Causes: There are over 400 medications that can lead to xerostomia, including non-prescription drugs. Allergy, cold, high blood pressure and many other medications can cause this irritating side effect. Radiation treatment for cancer can affect the saliva glands and significantly reduce saliva flow. Autoimmune diseases, such as Sjogren’s syndrome, where the body’s immune system attacks the saliva glands and tear glands leave the patient extremely dry and prone to dental decay. Diabetes is a common disease that can leave the patient dry.
Habits that contribute to a dry mouth: smoking can dry out the mouth because of the nicotine and heat from the cigarette shrinks the minor saliva ducts in the roof of the mouth. Alcohol and caffeine can also reduce and change the saliva quantity and quality.
Age: As we get older not only is there the reduced function of our saliva glands but with the need of so many medications to keep us healthy a dry mouth is possibly inevitable.
Treatment Recommendations
- Hydration is a critical factor in preventing problems with xerostomia. It is important to at least 8 glasses of water daily and to drink it frequently. This keeps the mouth moist and prevents dehydration. The moist mouth dislodges the food particles from packing between the teeth and reduces the acidity in the mouth. Cavities form frequently when food gets caught between the teeth and at the gum line.
- To rebuild minor enamel erosion frequent brushing and flossing are critical using prescription level fluoridated toothpaste. This should be done a minimum of twice per day.
- Use of xylitol sweetener and products like MI paste which help to re-mineralize the tooth structure can be helpful.
- To answer Sandy: Toothpastes that contain not only fluoride but those specifically designed to re-mineralize by building up the enamel. I usually recommend Sensodyne toothpastes.
Living a healthy lifestyle with plenty of exercise and eating ample fresh fruits and vegetables are important to long term health.
Sedation Dentistry
Question: I have gone to your web site and noted that you perform sedation dentistry. What is this exactly? How does this vary from IV Sedation and will it work on me? I have such a high fear of the dentist and don’t know if this program will sedate me enough to take care of my anxiety. Could you please answer me?
Thank You, Sharon P.
Answer: Sedation dentistry is safe and painless. Anxiety is controlled using what is called oral conscious sedation or a simple, safe sleeping pill before and during your treatment. You will become drowsy to the point of falling asleep during treatment and have virtually no memory of the visit. Can you imagine yourself sleeping through your dental visit? Sedation dentistry is ideal for patients who are fearful of going to the dentist, would like to get extensive treatment done in one long visit rather than making several trips to the dentist, and for those with a strong gag reflex.

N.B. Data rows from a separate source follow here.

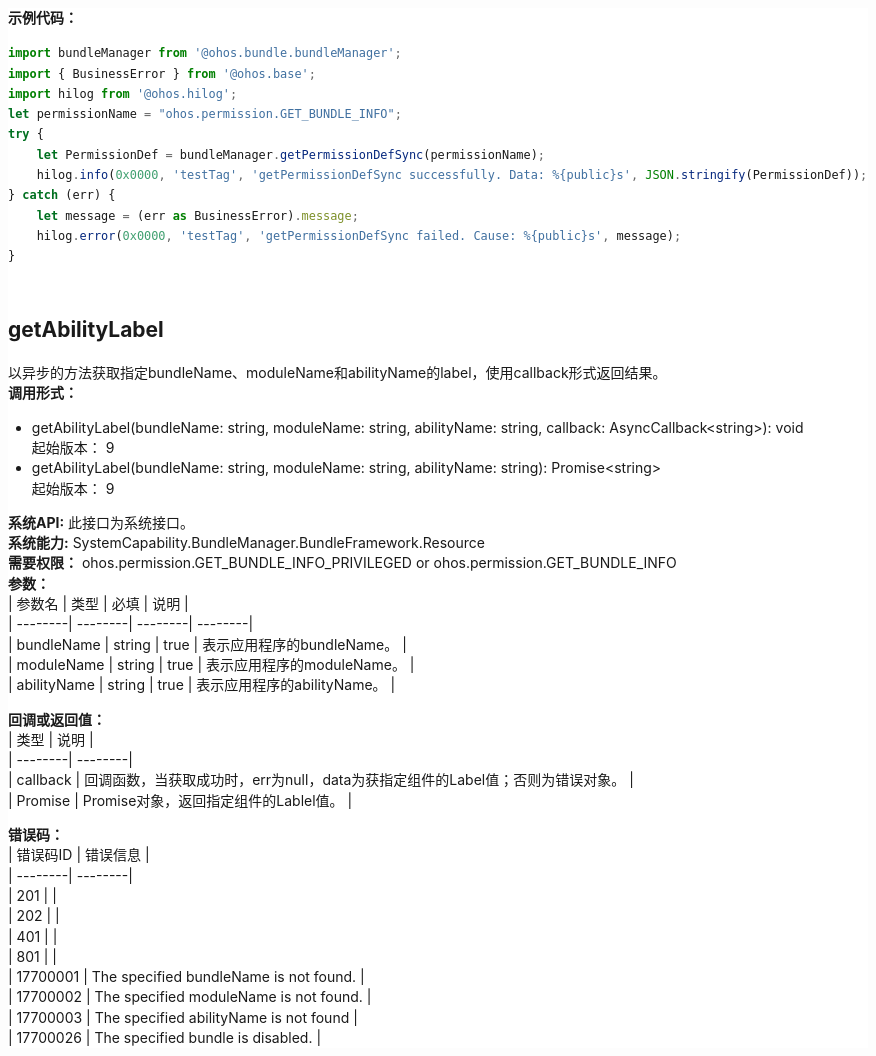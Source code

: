  **示例代码：**   
```ts    
import bundleManager from '@ohos.bundle.bundleManager';  
import { BusinessError } from '@ohos.base';  
import hilog from '@ohos.hilog';  
let permissionName = "ohos.permission.GET_BUNDLE_INFO";  
try {  
    let PermissionDef = bundleManager.getPermissionDefSync(permissionName);  
    hilog.info(0x0000, 'testTag', 'getPermissionDefSync successfully. Data: %{public}s', JSON.stringify(PermissionDef));  
} catch (err) {  
    let message = (err as BusinessError).message;  
    hilog.error(0x0000, 'testTag', 'getPermissionDefSync failed. Cause: %{public}s', message);  
}  
    
```    
  
    
## getAbilityLabel    
以异步的方法获取指定bundleName、moduleName和abilityName的label，使用callback形式返回结果。  
 **调用形式：**     
    
- getAbilityLabel(bundleName: string, moduleName: string, abilityName: string, callback: AsyncCallback\<string>): void    
起始版本： 9    
- getAbilityLabel(bundleName: string, moduleName: string, abilityName: string): Promise\<string>    
起始版本： 9  
  
 **系统API:**  此接口为系统接口。  
 **系统能力:**  SystemCapability.BundleManager.BundleFramework.Resource  
 **需要权限：** ohos.permission.GET_BUNDLE_INFO_PRIVILEGED or ohos.permission.GET_BUNDLE_INFO    
 **参数：**     
| 参数名 | 类型 | 必填 | 说明 |  
| --------| --------| --------| --------|  
| bundleName | string | true | 表示应用程序的bundleName。 |  
| moduleName | string | true | 表示应用程序的moduleName。 |  
| abilityName | string | true | 表示应用程序的abilityName。 |  
    
 **回调或返回值：**     
| 类型 | 说明 |  
| --------| --------|  
| callback | 回调函数，当获取成功时，err为null，data为获指定组件的Label值；否则为错误对象。 |  
| Promise<string> | Promise对象，返回指定组件的Lablel值。 |  
    
    
 **错误码：**     
| 错误码ID | 错误信息 |  
| --------| --------|  
| 201 |  |  
| 202 |  |  
| 401 |  |  
| 801 |  |  
| 17700001 | The specified bundleName is not found. |  
| 17700002 | The specified moduleName is not found. |  
| 17700003 | The specified abilityName is not found |  
| 17700026 | The specified bundle is disabled. |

Intravenous sedation usually involves a deeper level of sedation. Because a sleeping pill is used for the oral sedation it is a safer technique if used with a proper protocol. Both techniques monitor the blood pressure, heart rate and oxygen saturation in the blood to make certain the utmost safety is accomplished.
We are able to treat 95% of patients with this technique. We have only had a few patients who are minimally responsive to the medication. These patients usually need to be sedated using the IV approach which would require a referral to a specialist. Most cases we find that the patient remembers very little after the oral sedation procedure so this is very effective in treating those who hate coming to the dentist.